## WHAT IS BEING ASKED
Quote the entries below from the line with "cudaFree(dev_priority);" through the line with "float *CBayes = &Bayes[0];", both ends included, and only those lines.

## DATA FOR THE TASK

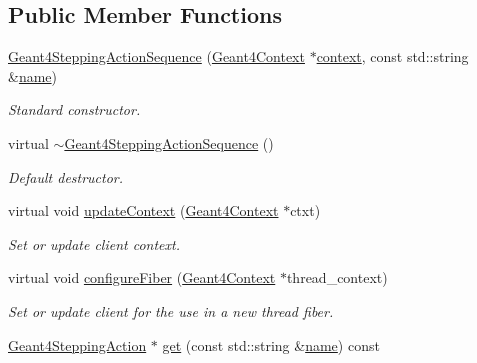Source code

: \subsection*{Public Member Functions}
\begin{DoxyCompactItemize}
\item 
\hyperlink{class_d_d4hep_1_1_simulation_1_1_geant4_stepping_action_sequence_aa4a60d2c258df480a31085e49ebb2832}{Geant4\+Stepping\+Action\+Sequence} (\hyperlink{class_d_d4hep_1_1_simulation_1_1_geant4_context}{Geant4\+Context} $\ast$\hyperlink{class_d_d4hep_1_1_simulation_1_1_geant4_action_aa9d87f0ec2a72b7fc2591b18f98d75cf}{context}, const std\+::string \&\hyperlink{class_d_d4hep_1_1_simulation_1_1_geant4_action_af374e70b014d16afb81dd9d77cc3894b}{name})
\begin{DoxyCompactList}\small\item\em Standard constructor. \end{DoxyCompactList}\item 
virtual \hyperlink{class_d_d4hep_1_1_simulation_1_1_geant4_stepping_action_sequence_a7b7b346f45f9194e6aec6eafdde18448}{$\sim$\+Geant4\+Stepping\+Action\+Sequence} ()
\begin{DoxyCompactList}\small\item\em Default destructor. \end{DoxyCompactList}\item 
virtual void \hyperlink{class_d_d4hep_1_1_simulation_1_1_geant4_stepping_action_sequence_aababd8e6f650101a6ade162f82a29f61}{update\+Context} (\hyperlink{class_d_d4hep_1_1_simulation_1_1_geant4_context}{Geant4\+Context} $\ast$ctxt)
\begin{DoxyCompactList}\small\item\em Set or update client context. \end{DoxyCompactList}\item 
virtual void \hyperlink{class_d_d4hep_1_1_simulation_1_1_geant4_stepping_action_sequence_ad5680d2d225421b9cf2cd6b530d3ab5f}{configure\+Fiber} (\hyperlink{class_d_d4hep_1_1_simulation_1_1_geant4_context}{Geant4\+Context} $\ast$thread\+\_\+context)
\begin{DoxyCompactList}\small\item\em Set or update client for the use in a new thread fiber. \end{DoxyCompactList}\item 
\hyperlink{class_d_d4hep_1_1_simulation_1_1_geant4_stepping_action}{Geant4\+Stepping\+Action} $\ast$ \hyperlink{class_d_d4hep_1_1_simulation_1_1_geant4_stepping_action_sequence_a6f059c3e7a305ce172737a4d4003b043}{get} (const std\+::string \&\hyperlink{class_d_d4hep_1_1_simulation_1_1_geant4_action_af374e70b014d16afb81dd9d77cc3894b}{name}) const

\end{DoxyCompactItemize}
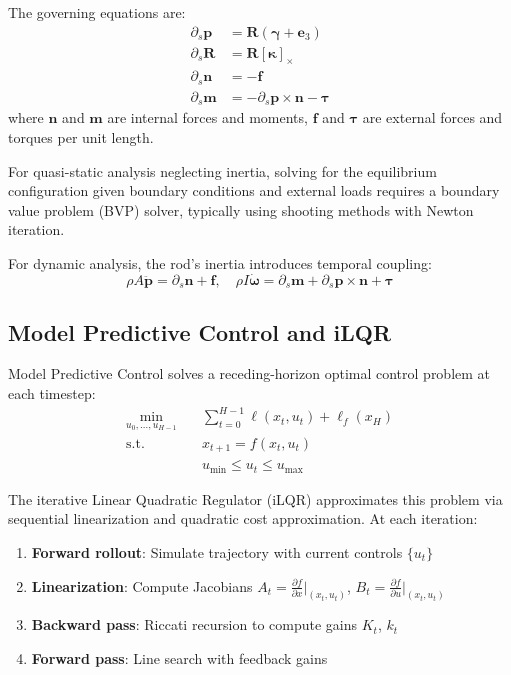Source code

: \documentclass[conference]{IEEEtran}
\begin{document}
The governing equations are:
\begin{align}
\partial_s \mathbf{p} &= \mathbf{R} (\boldsymbol{\gamma} + \mathbf{e}_3) \\
\partial_s \mathbf{R} &= \mathbf{R} [\boldsymbol{\kappa}]_\times \\
\partial_s \mathbf{n} &= -\mathbf{f} \\
\partial_s \mathbf{m} &= -\partial_s \mathbf{p} \times \mathbf{n} - \boldsymbol{\tau}
\end{align}
where $\mathbf{n}$ and $\mathbf{m}$ are internal forces and moments, $\mathbf{f}$ and $\boldsymbol{\tau}$ are external forces and torques per unit length.

For quasi-static analysis neglecting inertia, solving for the equilibrium configuration given boundary conditions and external loads requires a boundary value problem (BVP) solver, typically using shooting methods with Newton iteration.

For dynamic analysis, the rod's inertia introduces temporal coupling:
\begin{equation}
\rho A \ddot{\mathbf{p}} = \partial_s \mathbf{n} + \mathbf{f}, \quad \rho I \dot{\boldsymbol{\omega}} = \partial_s \mathbf{m} + \partial_s \mathbf{p} \times \mathbf{n} + \boldsymbol{\tau}
\end{equation}

\subsection{Model Predictive Control and iLQR}

Model Predictive Control solves a receding-horizon optimal control problem at each timestep:
\begin{align}
\min_{u_0, \ldots, u_{H-1}} \quad & \sum_{t=0}^{H-1} \ell(x_t, u_t) + \ell_f(x_H) \\
\text{s.t.} \quad & x_{t+1} = f(x_t, u_t) \\
& u_{\min} \leq u_t \leq u_{\max}
\end{align}

The iterative Linear Quadratic Regulator (iLQR) approximates this problem via sequential linearization and quadratic cost approximation. At each iteration:
\begin{enumerate}
\item \textbf{Forward rollout}: Simulate trajectory with current controls $\{u_t\}$
\item \textbf{Linearization}: Compute Jacobians $A_t = \frac{\partial f}{\partial x}\big|_{(x_t, u_t)}$, $B_t = \frac{\partial f}{\partial u}\big|_{(x_t, u_t)}$
\item \textbf{Backward pass}: Riccati recursion to compute gains $K_t$, $k_t$
\item \textbf{Forward pass}: Line search with feedback gains
\end{enumerate}
\end{document}
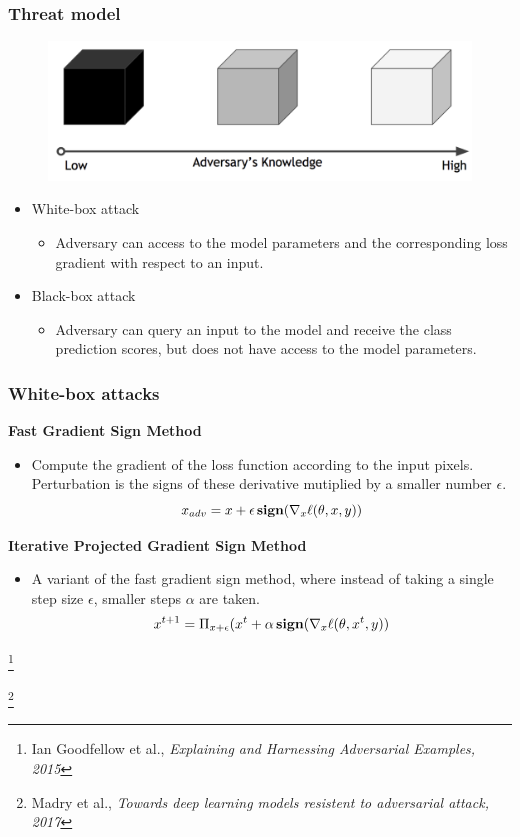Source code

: \documentclass[10pt,mathserif]{beamer}
\newcommand\blfootnote[1]{%
  \begingroup
  \renewcommand\thefootnote{}\footnote{#1}%
  \addtocounter{footnote}{-1}%
  \endgroup
}
\begin{document}
\begin{frame}
\frametitle{Threat model}
\begin{figure}
    \centering
    \includegraphics[scale=0.15]{figures/threat_model.png}
    \label{fig:adversarial_attack}
\end{figure}\pause
\begin{itemize}\itemsep=12pt
    \item White-box attack
    \begin{itemize}
        \item Adversary can access to the model parameters and the corresponding loss gradient with respect to an input.
    \end{itemize}\pause
    \item Black-box attack
    \begin{itemize}
        \item Adversary can query an input to the model and receive the class prediction scores, but does not have access to the model parameters.
    \end{itemize}
\end{itemize}
\end{frame}
 

\begin{frame}
\frametitle{White-box attacks}
\textbf{Fast Gradient Sign Method}
\vspace{0.5em}
\begin{itemize}
    \item Compute the gradient of the loss function according to the input pixels. Perturbation is the signs of these derivative mutiplied by a smaller number $\epsilon$.
    \[x_{adv} = x + \epsilon \mathop{\bf sign} (\nabla_x \ell(\theta, x, y))\]
\end{itemize}\pause

\vspace{1em}
    
\textbf{Iterative Projected Gradient Sign Method}
\vspace{0.5em}
\begin{itemize}
    \item A variant of the fast gradient sign method, where instead of taking a single step size $\epsilon$, smaller steps $\alpha$ are taken.
    \[x^{t+1} = \Pi_{x+\epsilon}(x^t+\alpha \mathop{\bf sign} (\nabla_x \ell(\theta, x^t, y))\]
\end{itemize}

\blfootnote{\scriptsize Ian Goodfellow et al., \textit{Explaining and Harnessing Adversarial Examples, 2015}}
\blfootnote{\scriptsize Madry et al., \textit{Towards deep learning models resistent to adversarial attack, 2017}}
\end{frame}
\end{document}
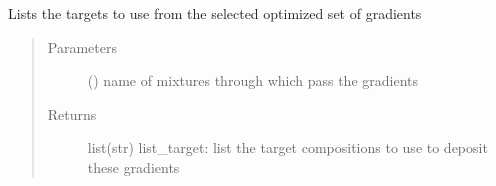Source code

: \documentclass[letterpaper,10pt,english]{sphinxmanual}
\begin{document}
\begin{fulllineitems}
\label{\detokenize{ExperimentsPlannification:modules.nb_repetitions}}
\end{fulllineitems}

\label{\detokenize{ExperimentsPlannification:module-modules}}

\begin{fulllineitems}
\label{\detokenize{ExperimentsPlannification:modules.listing_targets}}
\sphinxAtStartPar
Lists the targets to use from the selected optimized set of gradients
\begin{quote}\begin{description}
\item[{Parameters}] \leavevmode
\sphinxAtStartPar
{} () \textendash{} name of mixtures through which pass the gradients

\item[{Returns}] \leavevmode
\sphinxAtStartPar
list(str) list\_target: list the target compositions to use to deposit these gradients

\end{description}\end{quote}

\end{fulllineitems}

\label{\detokenize{ExperimentsPlannification:module-modules}}
\end{document}
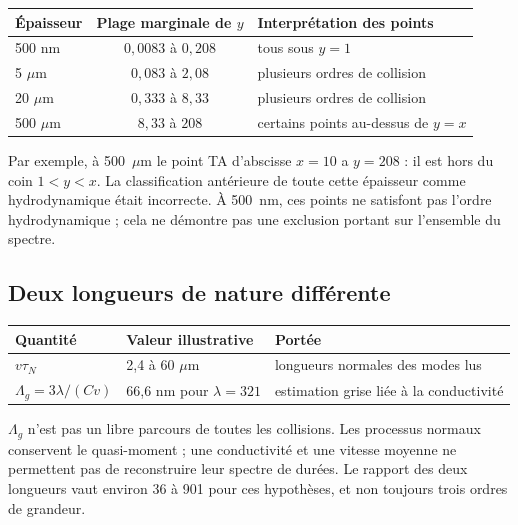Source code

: \documentclass[11pt,a4paper]{article}
\begin{document}
\begin{center}
\begin{tabular}{@{}lcl@{}}
\toprule
Épaisseur & Plage marginale de $y$ & Interprétation des points \\
\midrule
500 nm & $0{,}0083$ à $0{,}208$ & tous sous $y=1$ \\
5 $\mu$m & $0{,}083$ à $2{,}08$ & plusieurs ordres de collision \\
20 $\mu$m & $0{,}333$ à $8{,}33$ & plusieurs ordres de collision \\
500 $\mu$m & $8{,}33$ à $208$ & certains points au-dessus de $y=x$ \\
\bottomrule
\end{tabular}
\end{center}
Par exemple, à 500~$\mu$m le point TA d'abscisse $x=10$ a $y=208$ :
il est hors du coin $1<y<x$. La classification antérieure de toute cette
épaisseur comme hydrodynamique était incorrecte.
À 500~nm, ces points ne satisfont pas l'ordre hydrodynamique ; cela ne
démontre pas une exclusion portant sur l'ensemble du spectre.

\subsection{Deux longueurs de nature différente}
\begin{center}
\begin{tabularx}{\textwidth}{@{}llX@{}}
\toprule
Quantité & Valeur illustrative & Portée \\
\midrule
$v\tau_N$ & 2,4 à 60 $\mu$m & longueurs normales des modes lus \\
$\Lambda_g=3\lambda/(Cv)$ & 66,6 nm pour $\lambda=321$ & estimation grise liée à la conductivité \\
\bottomrule
\end{tabularx}
\end{center}
$\Lambda_g$ n'est pas un libre parcours de toutes les collisions.
Les processus normaux conservent le quasi-moment ; une conductivité et une
vitesse moyenne ne permettent pas de reconstruire leur spectre de durées.
Le rapport des deux longueurs vaut environ 36 à 901 pour ces hypothèses,
et non toujours trois ordres de grandeur.
\end{document}
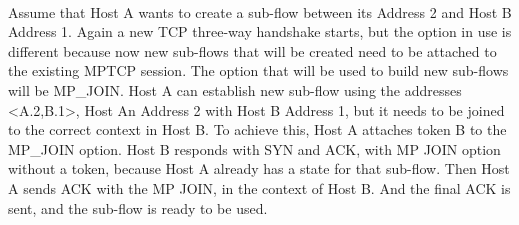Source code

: \paragraph{} Assume that Host A wants to create a sub-flow between its Address 2 and Host B Address 1. Again a
new TCP three-way handshake starts, but the option in use is different because now new sub-flows that will be created need to be attached to the existing MPTCP session. The option that will be used to build new sub-flows will be MP\_JOIN. Host A can establish new sub-flow using the addresses <A.2,B.1>, Host
An Address 2 with Host B Address 1, but it needs to be joined to the correct context in Host B. To achieve this, Host A attaches token B to the MP\_JOIN option. Host B responds with SYN and ACK, with MP JOIN option without a token, because Host A already has a state for that sub-flow. Then Host A sends ACK with the MP JOIN, in the context of Host B. And the final ACK is sent, and the sub-flow is ready to be used.

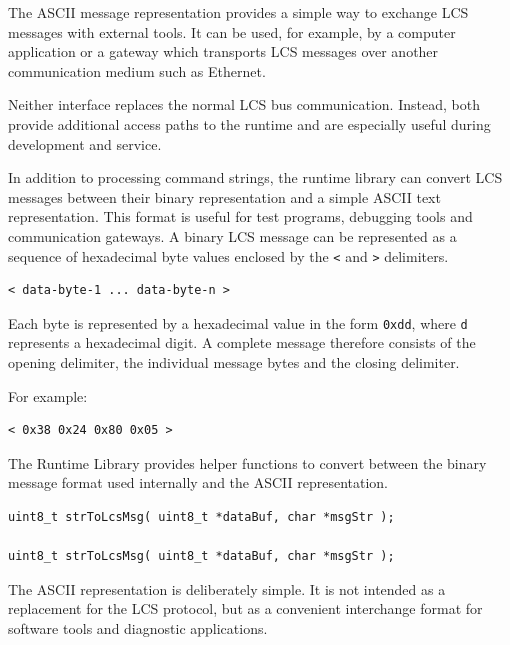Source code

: The ASCII message representation provides a simple way to exchange LCS messages with
external tools. It can be used, for example, by a computer application or a gateway
which transports LCS messages over another communication medium such as Ethernet.

Neither interface replaces the normal LCS bus communication. Instead, both provide
additional access paths to the runtime and are especially useful during development and
service.



In addition to processing command strings, the runtime library can convert LCS messages
between their binary representation and a simple ASCII text representation.
This format is useful for test programs, debugging tools and communication gateways.
A binary LCS message can be represented as a sequence of hexadecimal byte values
enclosed by the \texttt{<} and \texttt{>} delimiters.

\lstset{style=codesnippet-nobox}
\begin{lstlisting}
< data-byte-1 ... data-byte-n >
\end{lstlisting}

Each byte is represented by a hexadecimal value in the form \texttt{0xdd}, where
\texttt{d} represents a hexadecimal digit. A complete message therefore consists of
the opening delimiter, the individual message bytes and the closing delimiter.

For example:

\lstset{style=codesnippet-nobox}
\begin{lstlisting}
< 0x38 0x24 0x80 0x05 >
\end{lstlisting}

The Runtime Library provides helper functions to convert between the binary message
format used internally and the ASCII representation.

\lstset{style=api-interface}
\begin{lstlisting}
uint8_t strToLcsMsg( uint8_t *dataBuf, char *msgStr );

uint8_t strToLcsMsg( uint8_t *dataBuf, char *msgStr ); 
\end{lstlisting}

The ASCII representation is deliberately simple. It is not intended as a replacement
for the LCS protocol, but as a convenient interchange format for software tools and
diagnostic applications.

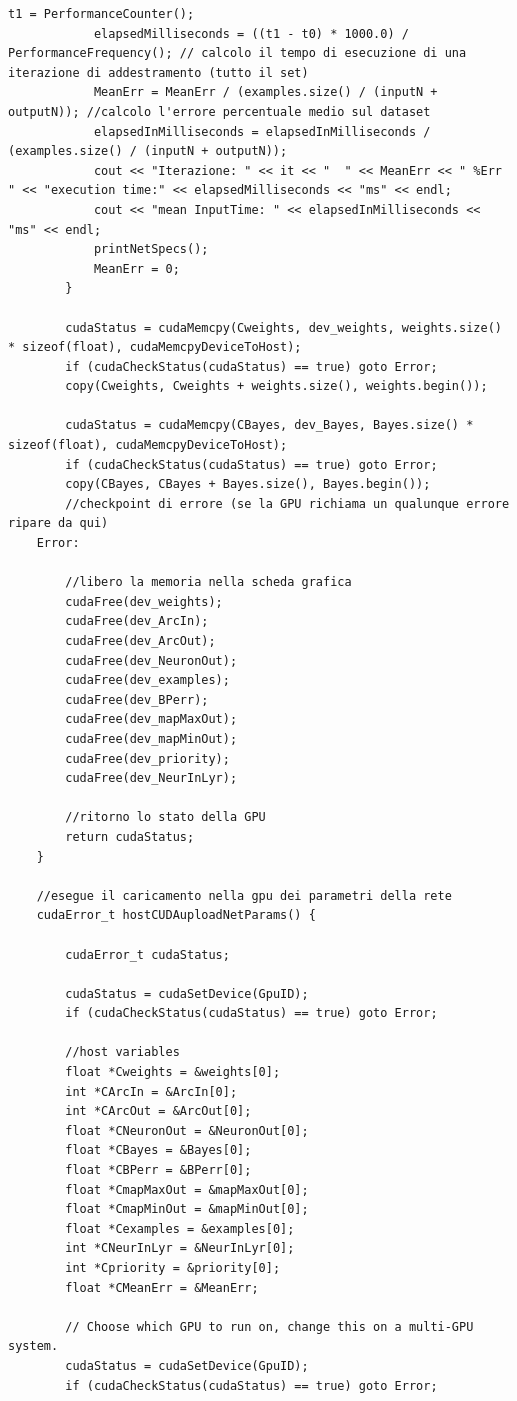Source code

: \documentclass[10pt,a4paper]{article}
\begin{document}
\begin{lstlisting}[style=mycuda, caption= classe di interfaccia alla GPU, captionpos=b]
			t1 = PerformanceCounter();
			elapsedMilliseconds = ((t1 - t0) * 1000.0) / PerformanceFrequency(); // calcolo il tempo di esecuzione di una iterazione di addestramento (tutto il set)
			MeanErr = MeanErr / (examples.size() / (inputN + outputN)); //calcolo l'errore percentuale medio sul dataset
			elapsedInMilliseconds = elapsedInMilliseconds / (examples.size() / (inputN + outputN));
			cout << "Iterazione: " << it << "  " << MeanErr << " %Err  " << "execution time:" << elapsedMilliseconds << "ms" << endl;
			cout << "mean InputTime: " << elapsedInMilliseconds << "ms" << endl;
			printNetSpecs();
			MeanErr = 0;
		}

		cudaStatus = cudaMemcpy(Cweights, dev_weights, weights.size() * sizeof(float), cudaMemcpyDeviceToHost);
		if (cudaCheckStatus(cudaStatus) == true) goto Error;
		copy(Cweights, Cweights + weights.size(), weights.begin());

		cudaStatus = cudaMemcpy(CBayes, dev_Bayes, Bayes.size() * sizeof(float), cudaMemcpyDeviceToHost);
		if (cudaCheckStatus(cudaStatus) == true) goto Error;
		copy(CBayes, CBayes + Bayes.size(), Bayes.begin());
		//checkpoint di errore (se la GPU richiama un qualunque errore ripare da qui)
	Error:

		//libero la memoria nella scheda grafica
		cudaFree(dev_weights);
		cudaFree(dev_ArcIn);
		cudaFree(dev_ArcOut);
		cudaFree(dev_NeuronOut);
		cudaFree(dev_examples);
		cudaFree(dev_BPerr);
		cudaFree(dev_mapMaxOut);
		cudaFree(dev_mapMinOut);
		cudaFree(dev_priority);
		cudaFree(dev_NeurInLyr);

		//ritorno lo stato della GPU
		return cudaStatus;
	}

	//esegue il caricamento nella gpu dei parametri della rete
	cudaError_t hostCUDAuploadNetParams() {

		cudaError_t cudaStatus;

		cudaStatus = cudaSetDevice(GpuID);
		if (cudaCheckStatus(cudaStatus) == true) goto Error;

		//host variables
		float *Cweights = &weights[0];
		int *CArcIn = &ArcIn[0];
		int *CArcOut = &ArcOut[0];
		float *CNeuronOut = &NeuronOut[0];
		float *CBayes = &Bayes[0];
		float *CBPerr = &BPerr[0];
		float *CmapMaxOut = &mapMaxOut[0];
		float *CmapMinOut = &mapMinOut[0];
		float *Cexamples = &examples[0];
		int *CNeurInLyr = &NeurInLyr[0];
		int *Cpriority = &priority[0];
		float *CMeanErr = &MeanErr;

		// Choose which GPU to run on, change this on a multi-GPU system.
		cudaStatus = cudaSetDevice(GpuID);
		if (cudaCheckStatus(cudaStatus) == true) goto Error;


\end{lstlisting}
\end{document}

## ANSWER FOR THE TASK
		cudaFree(dev_priority);
		cudaFree(dev_NeurInLyr);

		//ritorno lo stato della GPU
		return cudaStatus;
	}

	//esegue il caricamento nella gpu dei parametri della rete
	cudaError_t hostCUDAuploadNetParams() {

		cudaError_t cudaStatus;

		cudaStatus = cudaSetDevice(GpuID);
		if (cudaCheckStatus(cudaStatus) == true) goto Error;

		//host variables
		float *Cweights = &weights[0];
		int *CArcIn = &ArcIn[0];
		int *CArcOut = &ArcOut[0];
		float *CNeuronOut = &NeuronOut[0];
		float *CBayes = &Bayes[0];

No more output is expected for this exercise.